My experience is you bought it you own it. Very few things have a warranty, maybe a new motorcycle or car or refrigerator but not small no name stuff. 

They always test stuff before you buy it but if it breaks a minute later no help.

And everything is fake. If they say it is real, it is fake. I have not seen one real thing here so pay accordingly.


----------



## bigpearl (Jan 24, 2016)

https://www.lawphil.net/statutes/repacts/ra1992/ra_7394_1992.html

While there are many interpretations read from google sources the above is the act and perhaps worth printing a copy for personal reference and if necessary to show the store owner or dubious advertiser/non complier such.

Personally while experiencing the in store tested toaster/kettle etc never a television, washing machine, refrigerator or even a printer as these all have warranties. Interestingly the better half purchased a reflective windscreen visor for the car, brought it home, I took one look and said wrong size, was 600mm long and we need 8 to 900mm long, can you take it back next time you are in town?
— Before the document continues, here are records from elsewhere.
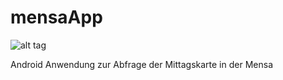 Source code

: # mensaApp
![alt tag](https://travis-ci.org/thorstenwitt/mensaApp.svg?branch=master)

Android Anwendung zur Abfrage der Mittagskarte in der Mensa
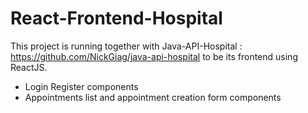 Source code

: # React-Frontend-Hospital

This project is running together with Java-API-Hospital : https://github.com/NickGiag/java-api-hospital
to be its frontend using ReactJS.

- Login Register components
- Appointments list and appointment creation form components

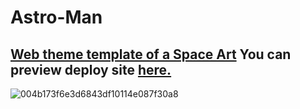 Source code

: # Astro-Man
<a href="https://hashan99.github.io/Astro-Man/">Web theme template of a Space Art</a>
You can preview deploy site <a href="https://hashan99.github.io/Astro-Man/">here.</a>
---
<!--<p>You can preview the deploy site <a href="https://hashan99.github.io/Astro-Man/">here</a>.</p>-->
![004b173f6e3d6843df10114e087f30a8](https://media.giphy.com/media/S99cgkURVO62qemEKM/giphy.gif)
No they won't give me my money back as I selected the wrong size, it's unopened and they will give the money back,,,,,,,,,, suggestion baby, tell them it's the wrong size and you need longer, exchange? No sir we don't have that size but we can refund your money. 
He is still looking for the right size with no luck.
An interesting observation though and only our experience: 1/ A 55 inch tv purchased, 6 months later developed a fault, contact store, yes sir we will have some one come to look/repair and they did it in house. In Australia while honouring the warranty it is up to the buyer to take that back to the point of origin most times and you may be without that item for 2 to 4 weeks, big plus for PH. warranties. 2/ The same happened with the front load washing machine some months later and yes the same scenario. 

Pot luck perhaps but so far working for us.

Cheers, Steve.


----------



## Manitoba (Jun 25, 2014)

Canada has similar return policies in most stores as in the USA. If you bought it you can return almost everything if unopened, with original receipt etc. Refund will be to the card that bought the item if applicable. Sometimes 15, 30 or 60 day limits. Chains will usually take it back if purchased at a different store as well. "Gift receipts" at Xmas time are the norm as well.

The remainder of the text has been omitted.